Delfim Calixto, vice-presidente de aftermarket da Bosch
Para ele a digitalização, que inclui internet das coisas e inteligência artificial, é um caminho sem volta, que a pandemia apenas acelerou. Mas há tarefas de casa a serem feitas: “A digitalização da cadeia de distribuição passa pela padronização de dados, e essa é uma grande dor de cabeça. É preciso desenvolver esse mercado porque temos também os desafios da logística e da informalidade”.
Paulo Gomes, diretor comercial de reposição do Grupo Randon, citou que o processo de transformação é complexo porque, além de a frota brasileira ser majoritariamente composta por veículos a combustão, os mecânicos gostam de encostar a barriga no balcão e folhear o catálogo para descobrir a peça de que precisa e então ligar para a loja e solicitá-la. Mas a digitalização é fundamental para que o segmento se mantenha, afirmou.
“Precisamos ter agilidade, assertividade, resposta rápida e a peça certa na hora certa. No entanto somos morosos. A Europa está a umas três décadas de nós, com processos mais digitalizados. A padronização de peças e veículos é importante, mas no Brasil nós não conseguimos estabelecer ainda. Conforme o catálogo o mesmo veículo é conhecido por nome diferente, assim como a peça, a depender da região do País.”

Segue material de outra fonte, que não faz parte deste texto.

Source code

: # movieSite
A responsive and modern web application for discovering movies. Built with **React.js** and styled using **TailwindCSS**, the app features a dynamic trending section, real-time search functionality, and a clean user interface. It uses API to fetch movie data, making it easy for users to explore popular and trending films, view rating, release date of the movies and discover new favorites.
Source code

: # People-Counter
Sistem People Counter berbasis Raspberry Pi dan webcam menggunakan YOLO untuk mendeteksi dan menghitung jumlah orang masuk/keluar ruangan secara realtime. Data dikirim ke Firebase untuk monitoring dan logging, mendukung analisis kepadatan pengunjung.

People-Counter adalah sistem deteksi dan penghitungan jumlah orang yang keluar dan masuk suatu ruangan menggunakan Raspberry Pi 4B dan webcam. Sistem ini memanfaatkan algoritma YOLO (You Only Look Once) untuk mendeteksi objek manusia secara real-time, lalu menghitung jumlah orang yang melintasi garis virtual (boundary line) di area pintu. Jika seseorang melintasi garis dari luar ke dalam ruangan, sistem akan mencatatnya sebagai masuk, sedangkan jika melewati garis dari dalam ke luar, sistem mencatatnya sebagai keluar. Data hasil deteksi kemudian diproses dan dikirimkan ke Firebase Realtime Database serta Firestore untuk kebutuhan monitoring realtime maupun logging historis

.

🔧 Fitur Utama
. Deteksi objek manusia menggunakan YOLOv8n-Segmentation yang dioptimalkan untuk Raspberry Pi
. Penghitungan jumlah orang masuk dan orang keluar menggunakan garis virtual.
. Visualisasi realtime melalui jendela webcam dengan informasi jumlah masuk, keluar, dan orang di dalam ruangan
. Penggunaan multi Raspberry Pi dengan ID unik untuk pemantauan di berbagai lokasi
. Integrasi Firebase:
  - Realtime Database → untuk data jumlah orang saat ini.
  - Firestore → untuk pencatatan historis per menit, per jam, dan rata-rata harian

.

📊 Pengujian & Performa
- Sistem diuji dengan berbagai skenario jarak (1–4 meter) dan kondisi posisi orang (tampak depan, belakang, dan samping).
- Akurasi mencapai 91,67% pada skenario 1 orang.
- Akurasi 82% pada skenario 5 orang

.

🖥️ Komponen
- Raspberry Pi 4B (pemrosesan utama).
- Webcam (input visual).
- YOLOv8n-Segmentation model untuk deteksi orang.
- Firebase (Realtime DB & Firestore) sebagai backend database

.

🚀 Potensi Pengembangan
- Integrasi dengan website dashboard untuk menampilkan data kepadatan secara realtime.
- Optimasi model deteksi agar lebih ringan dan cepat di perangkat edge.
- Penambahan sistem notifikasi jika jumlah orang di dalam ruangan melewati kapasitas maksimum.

Paulo Gomes, diretor comercial de reposição do Grupo Randon
Conrado Comolatti Ruivo, diretor comercial da BR AutoParts, não acredita que o modelo praticado atualmente está ameaçado. Para ele o processo de digitalização é caminho natural, como se vê em outros segmentos. Ele classifica o setor de reposição de peças como analógico:
“A verdade é que o off-line funciona muito bem. Temos rede pit stop e temos realizado projetos de digitalização dessa rede para trazer melhor solução na busca de peças para as oficinas mecânicas. Vemos evolução do Mercado Livre e outras frentes, mas nosso mercado é muito grande e, assim, entendemos que ainda há espaço para o crescimento do e-commerce. Entendo que estamos apenas no começo dessa jornada”.